Could you copy every entry exactly, with nothing changed?

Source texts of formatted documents
BEGIN

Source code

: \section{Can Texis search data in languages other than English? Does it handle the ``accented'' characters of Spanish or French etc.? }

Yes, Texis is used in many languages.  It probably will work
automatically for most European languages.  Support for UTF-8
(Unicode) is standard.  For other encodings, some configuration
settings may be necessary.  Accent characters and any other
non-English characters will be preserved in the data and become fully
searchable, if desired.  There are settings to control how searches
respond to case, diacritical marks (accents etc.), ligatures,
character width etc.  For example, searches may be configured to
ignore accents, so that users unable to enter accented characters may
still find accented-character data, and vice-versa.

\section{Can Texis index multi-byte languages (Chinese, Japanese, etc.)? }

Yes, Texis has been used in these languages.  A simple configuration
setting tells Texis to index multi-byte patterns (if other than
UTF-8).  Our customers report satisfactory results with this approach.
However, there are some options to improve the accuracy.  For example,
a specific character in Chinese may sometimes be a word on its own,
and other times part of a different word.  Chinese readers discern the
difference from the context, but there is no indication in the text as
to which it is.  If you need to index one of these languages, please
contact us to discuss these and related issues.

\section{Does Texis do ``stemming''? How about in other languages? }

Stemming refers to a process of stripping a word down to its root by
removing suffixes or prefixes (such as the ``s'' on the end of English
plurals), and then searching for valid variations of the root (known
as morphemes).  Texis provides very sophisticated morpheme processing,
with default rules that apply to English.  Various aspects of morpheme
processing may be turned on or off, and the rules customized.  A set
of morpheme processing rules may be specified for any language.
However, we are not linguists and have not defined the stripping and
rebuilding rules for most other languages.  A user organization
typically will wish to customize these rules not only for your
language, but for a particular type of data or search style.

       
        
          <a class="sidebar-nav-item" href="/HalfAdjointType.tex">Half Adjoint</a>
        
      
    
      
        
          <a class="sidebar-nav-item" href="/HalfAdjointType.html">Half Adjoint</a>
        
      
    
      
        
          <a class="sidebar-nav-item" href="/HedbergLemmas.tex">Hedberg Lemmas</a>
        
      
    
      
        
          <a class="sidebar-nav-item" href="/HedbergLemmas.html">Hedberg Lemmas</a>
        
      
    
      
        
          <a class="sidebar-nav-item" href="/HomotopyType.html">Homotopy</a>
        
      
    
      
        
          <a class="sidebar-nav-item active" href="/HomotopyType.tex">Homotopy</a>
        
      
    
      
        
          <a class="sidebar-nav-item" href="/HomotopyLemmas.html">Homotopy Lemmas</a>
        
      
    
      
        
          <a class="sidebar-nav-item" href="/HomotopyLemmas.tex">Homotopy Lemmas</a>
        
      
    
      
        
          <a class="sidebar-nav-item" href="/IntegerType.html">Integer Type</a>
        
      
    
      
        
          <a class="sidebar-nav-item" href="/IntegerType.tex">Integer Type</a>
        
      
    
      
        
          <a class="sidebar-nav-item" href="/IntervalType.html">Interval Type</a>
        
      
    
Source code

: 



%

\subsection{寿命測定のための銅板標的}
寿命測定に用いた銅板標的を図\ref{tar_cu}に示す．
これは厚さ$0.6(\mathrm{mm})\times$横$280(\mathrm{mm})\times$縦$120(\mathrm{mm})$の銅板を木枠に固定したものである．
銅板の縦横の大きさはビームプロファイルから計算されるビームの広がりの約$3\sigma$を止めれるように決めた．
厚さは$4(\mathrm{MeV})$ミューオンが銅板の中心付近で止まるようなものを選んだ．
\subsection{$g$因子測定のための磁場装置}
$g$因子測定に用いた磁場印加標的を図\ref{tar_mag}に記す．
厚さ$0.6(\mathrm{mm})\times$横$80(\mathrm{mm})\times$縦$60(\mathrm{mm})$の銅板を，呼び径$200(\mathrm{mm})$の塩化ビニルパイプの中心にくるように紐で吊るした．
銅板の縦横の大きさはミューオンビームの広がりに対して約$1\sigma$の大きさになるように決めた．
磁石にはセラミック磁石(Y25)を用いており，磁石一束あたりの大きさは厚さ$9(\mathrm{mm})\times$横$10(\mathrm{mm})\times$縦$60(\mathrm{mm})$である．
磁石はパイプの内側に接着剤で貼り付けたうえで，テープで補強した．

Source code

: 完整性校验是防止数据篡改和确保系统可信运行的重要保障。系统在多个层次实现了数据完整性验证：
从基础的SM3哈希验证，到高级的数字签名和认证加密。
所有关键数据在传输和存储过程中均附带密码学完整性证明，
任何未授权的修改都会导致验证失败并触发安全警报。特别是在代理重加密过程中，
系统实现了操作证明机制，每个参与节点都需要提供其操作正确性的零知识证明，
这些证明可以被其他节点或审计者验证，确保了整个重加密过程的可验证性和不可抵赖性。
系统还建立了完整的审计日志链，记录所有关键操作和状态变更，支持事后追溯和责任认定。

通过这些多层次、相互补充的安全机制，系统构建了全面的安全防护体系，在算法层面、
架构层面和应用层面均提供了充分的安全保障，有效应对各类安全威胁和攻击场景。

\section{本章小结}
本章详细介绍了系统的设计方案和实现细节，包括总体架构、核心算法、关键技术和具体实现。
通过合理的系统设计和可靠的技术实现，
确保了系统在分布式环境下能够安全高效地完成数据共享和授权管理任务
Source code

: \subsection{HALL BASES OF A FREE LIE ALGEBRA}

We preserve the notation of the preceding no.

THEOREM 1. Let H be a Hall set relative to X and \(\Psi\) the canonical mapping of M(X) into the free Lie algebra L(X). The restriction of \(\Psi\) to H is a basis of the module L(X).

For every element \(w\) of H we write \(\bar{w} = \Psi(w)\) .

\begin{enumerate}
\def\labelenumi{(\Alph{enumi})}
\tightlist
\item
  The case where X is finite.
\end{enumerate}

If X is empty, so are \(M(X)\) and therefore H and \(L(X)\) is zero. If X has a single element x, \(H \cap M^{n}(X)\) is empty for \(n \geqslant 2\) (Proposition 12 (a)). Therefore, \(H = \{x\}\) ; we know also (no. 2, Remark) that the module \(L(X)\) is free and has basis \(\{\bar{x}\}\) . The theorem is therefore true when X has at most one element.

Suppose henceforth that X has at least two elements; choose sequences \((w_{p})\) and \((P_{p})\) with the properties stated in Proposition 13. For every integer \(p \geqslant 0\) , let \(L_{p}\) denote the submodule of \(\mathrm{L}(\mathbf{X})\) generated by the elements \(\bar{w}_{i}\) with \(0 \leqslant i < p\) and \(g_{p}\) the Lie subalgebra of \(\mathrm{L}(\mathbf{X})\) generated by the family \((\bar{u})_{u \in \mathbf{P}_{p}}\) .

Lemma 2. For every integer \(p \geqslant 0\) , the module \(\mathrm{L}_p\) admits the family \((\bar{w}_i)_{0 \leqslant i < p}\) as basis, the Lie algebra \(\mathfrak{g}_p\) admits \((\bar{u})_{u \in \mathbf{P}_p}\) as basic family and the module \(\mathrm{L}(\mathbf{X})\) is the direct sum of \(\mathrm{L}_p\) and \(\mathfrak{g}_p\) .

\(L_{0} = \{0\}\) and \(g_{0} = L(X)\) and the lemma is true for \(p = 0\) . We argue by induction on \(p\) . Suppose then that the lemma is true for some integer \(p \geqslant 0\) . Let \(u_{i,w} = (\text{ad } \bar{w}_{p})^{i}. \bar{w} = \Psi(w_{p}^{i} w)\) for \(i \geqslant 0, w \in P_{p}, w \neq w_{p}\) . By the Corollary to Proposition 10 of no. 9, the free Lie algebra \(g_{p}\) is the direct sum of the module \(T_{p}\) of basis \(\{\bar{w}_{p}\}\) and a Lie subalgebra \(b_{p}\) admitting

END

## EXERCISE RESPONSE
Source code

: \section{Can Texis search data in languages other than English? Does it handle the ``accented'' characters of Spanish or French etc.? }

Yes, Texis is used in many languages.  It probably will work
automatically for most European languages.  Support for UTF-8
(Unicode) is standard.  For other encodings, some configuration
settings may be necessary.  Accent characters and any other
non-English characters will be preserved in the data and become fully
searchable, if desired.  There are settings to control how searches
respond to case, diacritical marks (accents etc.), ligatures,
character width etc.  For example, searches may be configured to
ignore accents, so that users unable to enter accented characters may
still find accented-character data, and vice-versa.

\section{Can Texis index multi-byte languages (Chinese, Japanese, etc.)? }

Yes, Texis has been used in these languages.  A simple configuration
setting tells Texis to index multi-byte patterns (if other than
UTF-8).  Our customers report satisfactory results with this approach.
However, there are some options to improve the accuracy.  For example,
a specific character in Chinese may sometimes be a word on its own,
and other times part of a different word.  Chinese readers discern the
difference from the context, but there is no indication in the text as
to which it is.  If you need to index one of these languages, please
contact us to discuss these and related issues.

\section{Does Texis do ``stemming''? How about in other languages? }

Stemming refers to a process of stripping a word down to its root by
removing suffixes or prefixes (such as the ``s'' on the end of English
plurals), and then searching for valid variations of the root (known
as morphemes).  Texis provides very sophisticated morpheme processing,
with default rules that apply to English.  Various aspects of morpheme
processing may be turned on or off, and the rules customized.  A set
of morpheme processing rules may be specified for any language.
However, we are not linguists and have not defined the stripping and
rebuilding rules for most other languages.  A user organization
typically will wish to customize these rules not only for your
language, but for a particular type of data or search style.

       
        
          <a class="sidebar-nav-item" href="/HalfAdjointType.tex">Half Adjoint</a>
        
      
    
      
        
          <a class="sidebar-nav-item" href="/HalfAdjointType.html">Half Adjoint</a>
        
      
    
      
        
          <a class="sidebar-nav-item" href="/HedbergLemmas.tex">Hedberg Lemmas</a>
        
      
    
      
        
          <a class="sidebar-nav-item" href="/HedbergLemmas.html">Hedberg Lemmas</a>
        
      
    
      
        
          <a class="sidebar-nav-item" href="/HomotopyType.html">Homotopy</a>
        
      
    
      
        
          <a class="sidebar-nav-item active" href="/HomotopyType.tex">Homotopy</a>
        
      
    
      
        
          <a class="sidebar-nav-item" href="/HomotopyLemmas.html">Homotopy Lemmas</a>
        
      
    
      
        
          <a class="sidebar-nav-item" href="/HomotopyLemmas.tex">Homotopy Lemmas</a>
        
      
    
      
        
          <a class="sidebar-nav-item" href="/IntegerType.html">Integer Type</a>
        
      
    
      
        
          <a class="sidebar-nav-item" href="/IntegerType.tex">Integer Type</a>
        
      
    
      
        
          <a class="sidebar-nav-item" href="/IntervalType.html">Interval Type</a>
        
      
    
Source code

: 



%

\subsection{寿命測定のための銅板標的}
寿命測定に用いた銅板標的を図\ref{tar_cu}に示す．
これは厚さ$0.6(\mathrm{mm})\times$横$280(\mathrm{mm})\times$縦$120(\mathrm{mm})$の銅板を木枠に固定したものである．
銅板の縦横の大きさはビームプロファイルから計算されるビームの広がりの約$3\sigma$を止めれるように決めた．
厚さは$4(\mathrm{MeV})$ミューオンが銅板の中心付近で止まるようなものを選んだ．
\subsection{$g$因子測定のための磁場装置}
$g$因子測定に用いた磁場印加標的を図\ref{tar_mag}に記す．
厚さ$0.6(\mathrm{mm})\times$横$80(\mathrm{mm})\times$縦$60(\mathrm{mm})$の銅板を，呼び径$200(\mathrm{mm})$の塩化ビニルパイプの中心にくるように紐で吊るした．
銅板の縦横の大きさはミューオンビームの広がりに対して約$1\sigma$の大きさになるように決めた．
磁石にはセラミック磁石(Y25)を用いており，磁石一束あたりの大きさは厚さ$9(\mathrm{mm})\times$横$10(\mathrm{mm})\times$縦$60(\mathrm{mm})$である．
磁石はパイプの内側に接着剤で貼り付けたうえで，テープで補強した．

Source code

: 完整性校验是防止数据篡改和确保系统可信运行的重要保障。系统在多个层次实现了数据完整性验证：
从基础的SM3哈希验证，到高级的数字签名和认证加密。
所有关键数据在传输和存储过程中均附带密码学完整性证明，
任何未授权的修改都会导致验证失败并触发安全警报。特别是在代理重加密过程中，
系统实现了操作证明机制，每个参与节点都需要提供其操作正确性的零知识证明，
这些证明可以被其他节点或审计者验证，确保了整个重加密过程的可验证性和不可抵赖性。
系统还建立了完整的审计日志链，记录所有关键操作和状态变更，支持事后追溯和责任认定。

通过这些多层次、相互补充的安全机制，系统构建了全面的安全防护体系，在算法层面、
架构层面和应用层面均提供了充分的安全保障，有效应对各类安全威胁和攻击场景。

\section{本章小结}
本章详细介绍了系统的设计方案和实现细节，包括总体架构、核心算法、关键技术和具体实现。
通过合理的系统设计和可靠的技术实现，
确保了系统在分布式环境下能够安全高效地完成数据共享和授权管理任务
Source code

: \subsection{HALL BASES OF A FREE LIE ALGEBRA}

We preserve the notation of the preceding no.

THEOREM 1. Let H be a Hall set relative to X and \(\Psi\) the canonical mapping of M(X) into the free Lie algebra L(X). The restriction of \(\Psi\) to H is a basis of the module L(X).

For every element \(w\) of H we write \(\bar{w} = \Psi(w)\) .

\begin{enumerate}
\def\labelenumi{(\Alph{enumi})}
\tightlist
\item
  The case where X is finite.
\end{enumerate}

If X is empty, so are \(M(X)\) and therefore H and \(L(X)\) is zero. If X has a single element x, \(H \cap M^{n}(X)\) is empty for \(n \geqslant 2\) (Proposition 12 (a)). Therefore, \(H = \{x\}\) ; we know also (no. 2, Remark) that the module \(L(X)\) is free and has basis \(\{\bar{x}\}\) . The theorem is therefore true when X has at most one element.

Suppose henceforth that X has at least two elements; choose sequences \((w_{p})\) and \((P_{p})\) with the properties stated in Proposition 13. For every integer \(p \geqslant 0\) , let \(L_{p}\) denote the submodule of \(\mathrm{L}(\mathbf{X})\) generated by the elements \(\bar{w}_{i}\) with \(0 \leqslant i < p\) and \(g_{p}\) the Lie subalgebra of \(\mathrm{L}(\mathbf{X})\) generated by the family \((\bar{u})_{u \in \mathbf{P}_{p}}\) .

Lemma 2. For every integer \(p \geqslant 0\) , the module \(\mathrm{L}_p\) admits the family \((\bar{w}_i)_{0 \leqslant i < p}\) as basis, the Lie algebra \(\mathfrak{g}_p\) admits \((\bar{u})_{u \in \mathbf{P}_p}\) as basic family and the module \(\mathrm{L}(\mathbf{X})\) is the direct sum of \(\mathrm{L}_p\) and \(\mathfrak{g}_p\) .

\(L_{0} = \{0\}\) and \(g_{0} = L(X)\) and the lemma is true for \(p = 0\) . We argue by induction on \(p\) . Suppose then that the lemma is true for some integer \(p \geqslant 0\) . Let \(u_{i,w} = (\text{ad } \bar{w}_{p})^{i}. \bar{w} = \Psi(w_{p}^{i} w)\) for \(i \geqslant 0, w \in P_{p}, w \neq w_{p}\) . By the Corollary to Proposition 10 of no. 9, the free Lie algebra \(g_{p}\) is the direct sum of the module \(T_{p}\) of basis \(\{\bar{w}_{p}\}\) and a Lie subalgebra \(b_{p}\) admitting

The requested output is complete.